◆ **Task prompt**
Only lines with the word "siguientes" are needed; collect each of them from the listing below.

Top of Records for processing

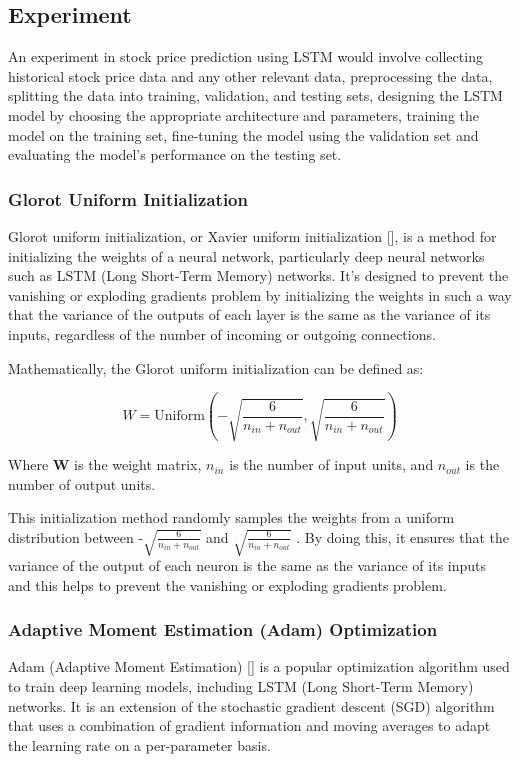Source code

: \documentclass[a4paper]{article}
\begin{document}
\subsection{Experiment}
An experiment in stock price prediction using LSTM would involve collecting historical stock price data and any other relevant data, preprocessing the data, splitting the data into training, validation, and testing sets, designing the LSTM model by choosing the appropriate architecture and parameters, training the model on the training set, fine-tuning the model using the validation set and evaluating the model's performance on the testing set.
\subsubsection{Glorot Uniform Initialization}
Glorot uniform initialization, or Xavier uniform initialization [\cite{glorot2010understanding}], is a method for initializing the weights of a neural network, particularly deep neural networks such as LSTM (Long Short-Term Memory) networks. It's designed to prevent the vanishing or exploding gradients problem by initializing the weights in such a way that the variance of the outputs of each layer is the same as the variance of its inputs, regardless of the number of incoming or outgoing connections.

Mathematically, the Glorot uniform initialization can be defined as:

$$W = \text{Uniform}(-\sqrt{\frac{6}{n_{in} + n_{out}}},\sqrt{\frac{6}{n_{in} + n_{out}}})$$

Where $\mathbf{W}$ is the weight matrix, $n_{in}$ is the number of input units, and $n_{out}$ is the number of output units.

This initialization method randomly samples the weights from a uniform distribution between -$\sqrt{\frac{6}{n_{in} + n_{out}}}$ and $\sqrt{\frac{6}{n_{in} + n_{out}}}$ . By doing this, it ensures that the variance of the output of each neuron is the same as the variance of its inputs and this helps to prevent the vanishing or exploding gradients problem.
\subsubsection{Adaptive Moment Estimation (Adam) Optimization}
Adam (Adaptive Moment Estimation) [\cite{kingma2014adam}] is a popular optimization algorithm used to train deep learning models, including LSTM (Long Short-Term Memory) networks. It is an extension of the stochastic gradient descent (SGD) algorithm that uses a combination of gradient information and moving averages to adapt the learning rate on a per-parameter basis.
\end{document}
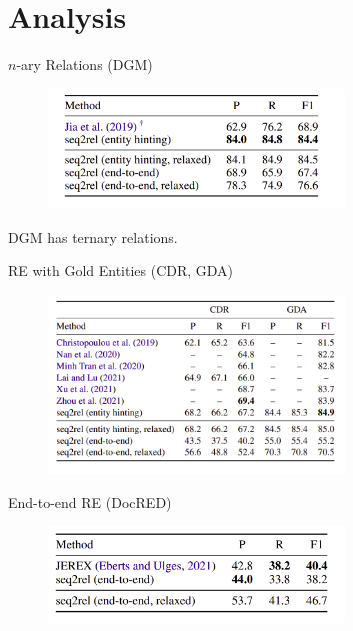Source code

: \documentclass[usenames,dvipsnames,pdf]{beamer}
\begin{document}
        
        \section{Analysis}


        \begin{frame}{$n$-ary Relations (DGM)}
          \begin{figure}
            \includegraphics[width=0.7\textwidth,height=0.7\textheight,keepaspectratio]{DGM_n_ary_comparison} 
          \end{figure}
          DGM has ternary relations.
        \end{frame}

        \begin{frame}{RE with Gold Entities (CDR, GDA)}
          \begin{figure}
            \includegraphics[width=0.7\textwidth,height=0.7\textheight,keepaspectratio]{CDR_GDA_gold_entities} 
          \end{figure}
        \end{frame}

        \begin{frame}{End-to-end RE (DocRED)}
          \begin{figure}
            \includegraphics[width=0.7\textwidth,height=0.7\textheight,keepaspectratio]{DocRED_e2e_comparison} 
          \end{figure}
        \end{frame}
\end{document}
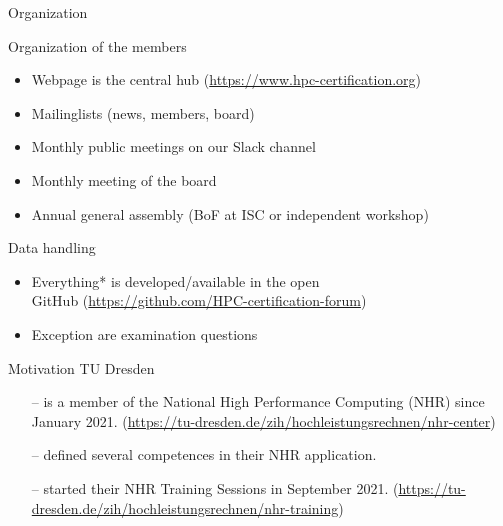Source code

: \documentclass[compress,aspectratio=169]{beamer}
\begin{document}
\begin{frame}{Organization}
  \begin{block}{Organization of the members}
	\begin{itemize}
  \item Webpage is the central hub (\url{https://www.hpc-certification.org})
  \item Mailinglists (news, members, board)
	\item Monthly public meetings on our Slack channel
  \item Monthly meeting of the board
  \item Annual general assembly (BoF at ISC or independent workshop)
  \end{itemize}
  \end{block}

  \begin{block}{Data handling}
    \begin{itemize}
      \item Everything* is developed/available in the open \\
        GitHub (\url{https://github.com/HPC-certification-forum})
      \item Exception are examination questions
    \end{itemize}
  \end{block}
\end{frame}












\begin{frame}[plain]{Motivation}
TU Dresden
\begin{itemize}
 \item[--] is a member of the National High Performance Computing (NHR) since January 2021. (\small{\url{https://tu-dresden.de/zih/hochleistungsrechnen/nhr-center}})
 \item[--] defined several competences in their NHR application.

 \item[--] started their NHR Training Sessions in September 2021. (\small{\url{https://tu-dresden.de/zih/hochleistungsrechnen/nhr-training}}) 
\end{itemize}

\end{frame}
\end{document}
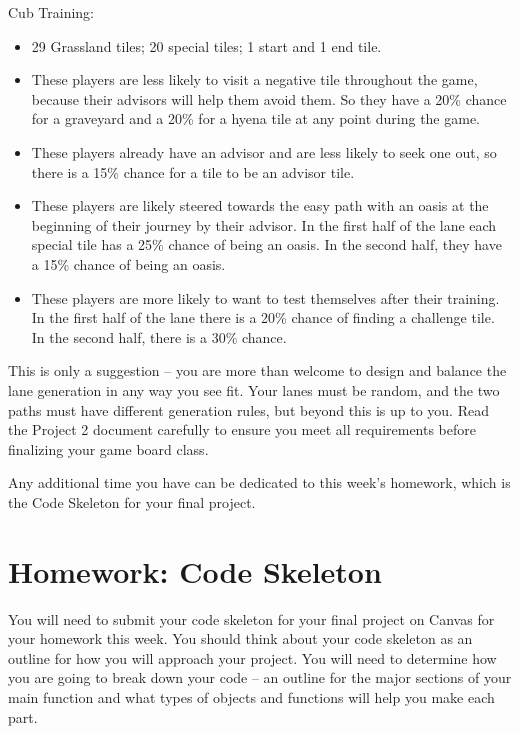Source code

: Cub Training:
\begin{itemize}
    \item 29 Grassland tiles; 20 special tiles; 1 start and 1 end tile.
    \item These players are less likely to visit a negative tile throughout the game, because their advisors will help them avoid them. So they have a 20\% chance for a graveyard and a 20\% for a hyena tile at any point during the game.
    \item These players already have an advisor and are less likely to seek one out, so there is a 15\% chance for a tile to be an advisor tile.
    \item These players are likely steered towards the easy path with an oasis at the beginning of their journey by their advisor. In the first half of the lane each special tile has a 25\% chance of being an oasis. In the second half, they have a 15\% chance of being an oasis.
    \item These players are more likely to want to test themselves after their training. In the first half of the lane there is a 20\% chance of finding a challenge tile. In the second half, there is a 30\% chance. 
\end{itemize}

This is only a suggestion -- you are more than welcome to design and balance the lane generation in any way you see fit. Your lanes must be random, and the two paths must have different generation rules, but beyond this is up to you. Read the Project 2 document carefully to ensure you meet all requirements before finalizing your game board class.

Any additional time you have can be dedicated to this week's homework, which is the Code Skeleton for your final project.


\section{Homework: Code Skeleton}

You will need to submit your code skeleton for your final project on Canvas for your homework this week. You should think about your code skeleton as an outline for how you will approach your project. You will need to determine how you are going to break down your code -- an outline for the major sections of your main function and what types of objects and functions will help you make each part.

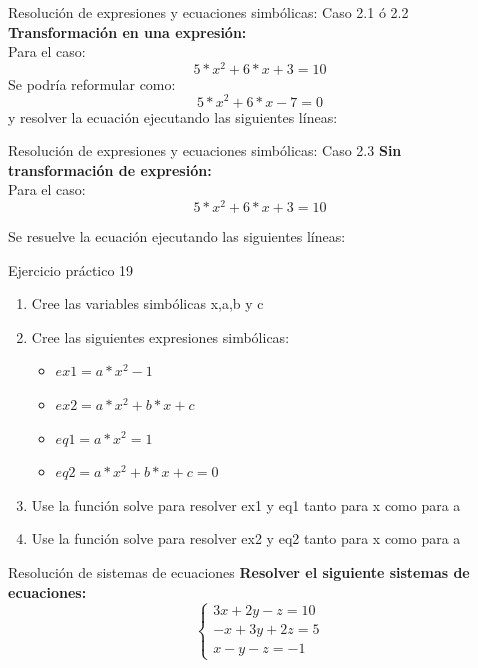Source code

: \documentclass{bredelebeamer}
\begin{document}
\begin{frame}{Resolución de expresiones y ecuaciones simbólicas: Caso 2.1 ó 2.2}
\textbf{Transformación en una expresión:}\\
Para el caso:
\begin{equation*}
5*x^2+6*x+3=10
\end{equation*}
Se podría reformular como:
\begin{equation*}
5*x^2+6*x-7=0
\end{equation*}
y resolver la ecuación ejecutando las siguientes líneas:

\end{frame}

\begin{frame}{Resolución de expresiones y ecuaciones simbólicas: Caso 2.3}
\textbf{Sin transformación de expresión:}\\
Para el caso:
\begin{equation*}
5*x^2+6*x+3=10
\end{equation*}

Se resuelve la ecuación ejecutando las siguientes líneas:

\end{frame}

\begin{frame}{Ejercicio práctico 19}
\begin{enumerate}
\item Cree las variables simbólicas x,a,b y c 
\item Cree las siguientes expresiones simbólicas:
\begin{itemize}
\item $ex1 = a*x^2-1$
\item $ex2 = a*x^2+b*x+c$
\end{itemize}
\begin{itemize}
\item $eq1 = a*x^2=1$
\item $eq2 = a*x^2+b*x+c=0$
\end{itemize}
\item Use la función solve para resolver ex1 y eq1 tanto para x como para a
\item Use la función solve para resolver ex2 y eq2 tanto para x como para a
\end{enumerate}
\end{frame}

\begin{frame}{Resolución de sistemas de ecuaciones}
\textbf{Resolver el siguiente sistemas de ecuaciones:}
\begin{equation*}
\left\{\begin{matrix}
3x + 2y - z = 10  \\ 
-x +3y +2z = 5  \\ 
 x - y - z = -1 
\end{matrix}\right.
\end{equation*}
\end{frame}
\end{document}
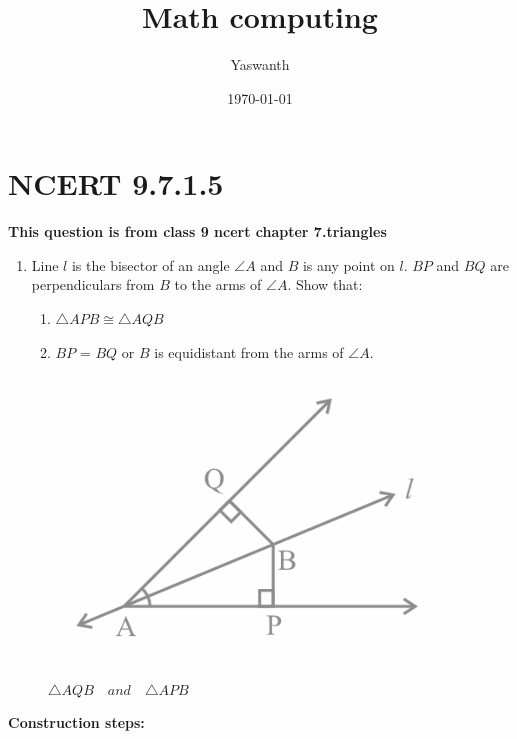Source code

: \documentclass[11pt, a4paper]{article}
\title{ Math computing}
\author{ Yaswanth }
\date{\today}
\begin{document}
\vspace{-\baselineskip}
\maketitle

\section*{NCERT 9.7.1.5}

\textbf{This question is from class 9 ncert chapter 7.triangles}
\begin{enumerate}
    \item Line $l$ is the bisector of an angle $\angle A$ and $B$ is any point on $l$. $BP$ and $BQ$ are perpendiculars from $B$ to the arms of $\angle A$. Show that:
%
\begin{enumerate}
    \item $\triangle  APB \cong \triangle AQB$  
    \item $BP$ = $BQ$ or $B$ is equidistant from the arms of $\angle A$.
 \end{enumerate}
\end{enumerate}
\begin{figure}[H]
    \centering
    \includegraphics[width=1\columnwidth]{fig_mc.png}
    \caption{$\triangle AQB \hspace{12pt} and \hspace{12pt} \triangle APB$}
    \label{fig:math_comp1}
\end{figure}
\pagebreak
\textbf{Construction steps:}
%
\end{document}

Bottom of Records for processing

◆ **Worked solution**
y resolver la ecuación ejecutando las siguientes líneas:
Se resuelve la ecuación ejecutando las siguientes líneas:
\item Cree las siguientes expresiones simbólicas:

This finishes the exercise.